Friday, Dec. 08, 1961
Political Animal
No Love for Johnny (Rank; Levine), like its zero of a hero, is a political animal that tries to be all things to all men and winds up nobody's nothing, a self-laid goose egg. Yet in its failure this inexpensive ($400,000) British movie exerts a quiet fascination that few pictures possess in success.
Adapted from a novel published posthumously by Wilfred Fienburgh, M.P., the film tells the story of an able, middle-aged Laborite from a Midlands mill town (Peter Finch) who arrives at a climactic (and climacteric) moment in his career. Re-elected with a thumping majority, he expects to be offered a Cabinet post, but for no clear reason finds himself quietly scuppered. The rejection rankles. A child of poverty, the hero has unhappily contracted one of the more dangerous diseases of deficiency: galloping ambition. He finds biological consolation by attaching himself to a gorgeous platinum blonde (Mary Peach) about half his age. He takes political revenge by attaching himself to the bright pink rump of the party. But these two concerns conflict. He misses his big chance to bait the Prime Minister because he has taken an opportunity to bed the blonde; and he loses the blonde because he would obviously rather elevate himself than raise a family. In the end he gets a big desk to pound in the Post Office, but he pays a shameful price.
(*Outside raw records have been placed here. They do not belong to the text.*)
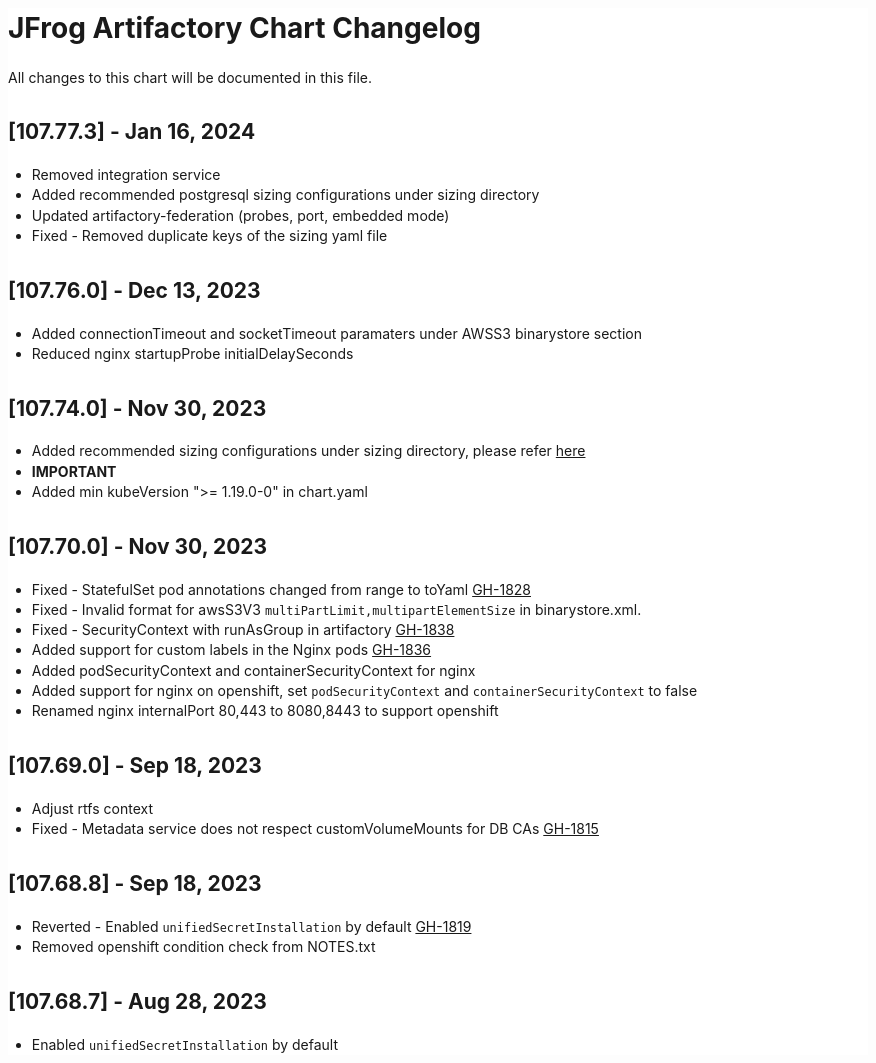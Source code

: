 # JFrog Artifactory Chart Changelog
All changes to this chart will be documented in this file.

## [107.77.3] - Jan 16, 2024
* Removed integration service
* Added recommended postgresql sizing configurations under sizing directory
* Updated artifactory-federation (probes, port, embedded mode)
* Fixed - Removed duplicate keys of the sizing yaml file

## [107.76.0] - Dec 13, 2023
* Added connectionTimeout and socketTimeout paramaters under AWSS3 binarystore section
* Reduced nginx startupProbe initialDelaySeconds

## [107.74.0] - Nov 30, 2023
* Added recommended sizing configurations under sizing directory, please refer [here](README.md/#apply-sizing-configurations-to-the-chart)
* **IMPORTANT**
* Added min kubeVersion ">= 1.19.0-0" in chart.yaml

## [107.70.0] - Nov 30, 2023
* Fixed - StatefulSet pod annotations changed from range to toYaml [GH-1828](https://github.com/jfrog/charts/issues/1828)
* Fixed - Invalid format for awsS3V3 `multiPartLimit,multipartElementSize` in binarystore.xml.
* Fixed - SecurityContext with runAsGroup in artifactory [GH-1838](https://github.com/jfrog/charts/issues/1838)
* Added support for custom labels in the Nginx pods [GH-1836](https://github.com/jfrog/charts/pull/1836)
* Added podSecurityContext and containerSecurityContext for nginx
* Added support for nginx on openshift, set `podSecurityContext` and `containerSecurityContext` to false
* Renamed nginx internalPort 80,443 to 8080,8443 to support openshift

## [107.69.0] - Sep 18, 2023
* Adjust rtfs context
* Fixed - Metadata service does not respect customVolumeMounts for DB CAs [GH-1815](https://github.com/jfrog/charts/issues/1815)

## [107.68.8] - Sep 18, 2023
* Reverted - Enabled `unifiedSecretInstallation` by default [GH-1819](https://github.com/jfrog/charts/issues/1819)
* Removed openshift condition check from NOTES.txt

## [107.68.7] - Aug 28, 2023
* Enabled `unifiedSecretInstallation` by default
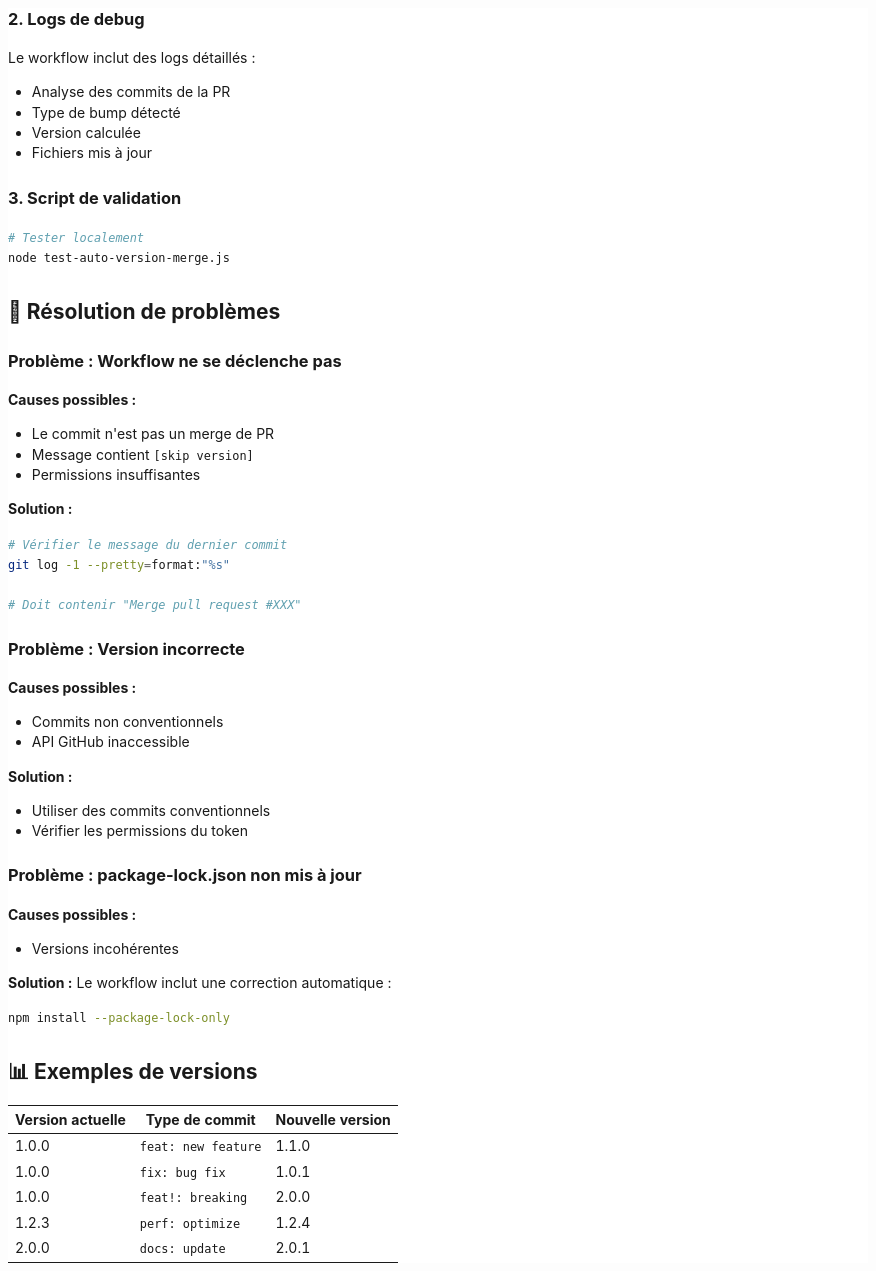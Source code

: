 ### 2. Logs de debug
Le workflow inclut des logs détaillés :
- Analyse des commits de la PR
- Type de bump détecté
- Version calculée
- Fichiers mis à jour

### 3. Script de validation
```bash
# Tester localement
node test-auto-version-merge.js
```

## 🚨 Résolution de problèmes

### Problème : Workflow ne se déclenche pas
**Causes possibles :**
- Le commit n'est pas un merge de PR
- Message contient `[skip version]`
- Permissions insuffisantes

**Solution :**
```bash
# Vérifier le message du dernier commit
git log -1 --pretty=format:"%s"

# Doit contenir "Merge pull request #XXX"
```

### Problème : Version incorrecte
**Causes possibles :**
- Commits non conventionnels
- API GitHub inaccessible

**Solution :**
- Utiliser des commits conventionnels
- Vérifier les permissions du token

### Problème : package-lock.json non mis à jour
**Causes possibles :**
- Versions incohérentes

**Solution :**
Le workflow inclut une correction automatique :
```bash
npm install --package-lock-only
```

## 📊 Exemples de versions

| Version actuelle | Type de commit | Nouvelle version |
|------------------|----------------|------------------|
| 1.0.0 | `feat: new feature` | 1.1.0 |
| 1.0.0 | `fix: bug fix` | 1.0.1 |
| 1.0.0 | `feat!: breaking` | 2.0.0 |
| 1.2.3 | `perf: optimize` | 1.2.4 |
| 2.0.0 | `docs: update` | 2.0.1 |
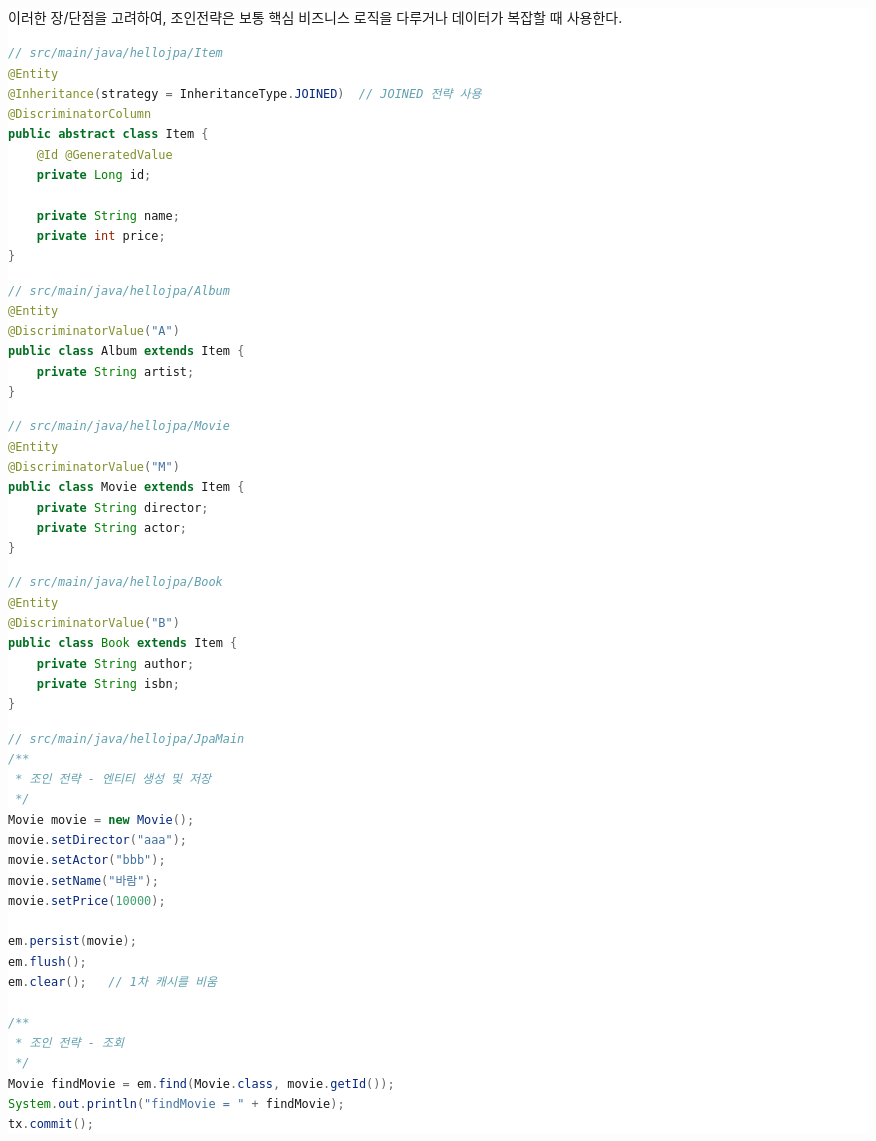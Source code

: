 이러한 장/단점을 고려하여, 조인전략은 보통 핵심 비즈니스 로직을 다루거나 데이터가 복잡할 때 사용한다.

```java
// src/main/java/hellojpa/Item
@Entity
@Inheritance(strategy = InheritanceType.JOINED)  // JOINED 전략 사용
@DiscriminatorColumn
public abstract class Item {
    @Id @GeneratedValue
    private Long id;

    private String name;
    private int price;
}
```

```java
// src/main/java/hellojpa/Album
@Entity
@DiscriminatorValue("A")
public class Album extends Item {
    private String artist;
}
```

```java
// src/main/java/hellojpa/Movie
@Entity
@DiscriminatorValue("M")
public class Movie extends Item {
    private String director;
    private String actor;
}
```

```java
// src/main/java/hellojpa/Book
@Entity
@DiscriminatorValue("B")
public class Book extends Item {
    private String author;
    private String isbn;
}
```

```java
// src/main/java/hellojpa/JpaMain
/**
 * 조인 전략 - 엔티티 생성 및 저장
 */
Movie movie = new Movie();
movie.setDirector("aaa");
movie.setActor("bbb");
movie.setName("바람");
movie.setPrice(10000);

em.persist(movie);
em.flush();
em.clear();   // 1차 캐시를 비움

/**
 * 조인 전략 - 조회
 */
Movie findMovie = em.find(Movie.class, movie.getId());
System.out.println("findMovie = " + findMovie);
tx.commit();
```
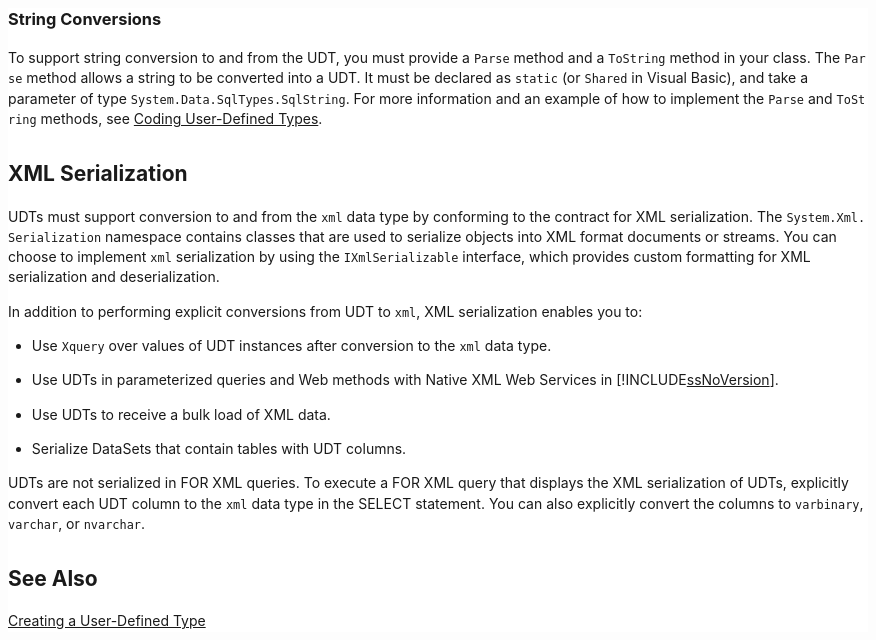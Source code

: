 ### String Conversions  
 To support string conversion to and from the UDT, you must provide a `Parse` method and a `ToString` method in your class. The `Parse` method allows a string to be converted into a UDT. It must be declared as `static` (or `Shared` in Visual Basic), and take a parameter of type `System.Data.SqlTypes.SqlString`. For more information and an example of how to implement the `Parse` and `ToString` methods, see [Coding User-Defined Types](creating-user-defined-types-coding.md).  
  
## XML Serialization  
 UDTs must support conversion to and from the `xml` data type by conforming to the contract for XML serialization. The `System.Xml.Serialization` namespace contains classes that are used to serialize objects into XML format documents or streams. You can choose to implement `xml` serialization by using the `IXmlSerializable` interface, which provides custom formatting for XML serialization and deserialization.  
  
 In addition to performing explicit conversions from UDT to `xml`, XML serialization enables you to:  
  
-   Use `Xquery` over values of UDT instances after conversion to the `xml` data type.  
  
-   Use UDTs in parameterized queries and Web methods with Native XML Web Services in [!INCLUDE[ssNoVersion](../../includes/ssnoversion-md.md)].  
  
-   Use UDTs to receive a bulk load of XML data.  
  
-   Serialize DataSets that contain tables with UDT columns.  
  
 UDTs are not serialized in FOR XML queries. To execute a FOR XML query that displays the XML serialization of UDTs, explicitly convert each UDT column to the `xml` data type in the SELECT statement. You can also explicitly convert the columns to `varbinary`, `varchar`, or `nvarchar`.  
  
## See Also  
 [Creating a User-Defined Type](creating-user-defined-types.md)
In this messy little political parable the problem of ambition is curiously misconceived. The hero is described by one colleague as a "grasping and self-important bastard," but he seems no more ambitious than the next man in politics --or indeed in any other career requiring get up and ego. In the script, a man's legitimate ambitions are primly restricted: according to his colleagues, he must do whatever the majority decides is right, and according to the woman he loves, he must subordinate his career to "a life built around his children." In plain English, the moviemakers are saying that Englishmen should be both social irresponsibles and matriarchal vassals. They may be right, but if they are, God save the Queen.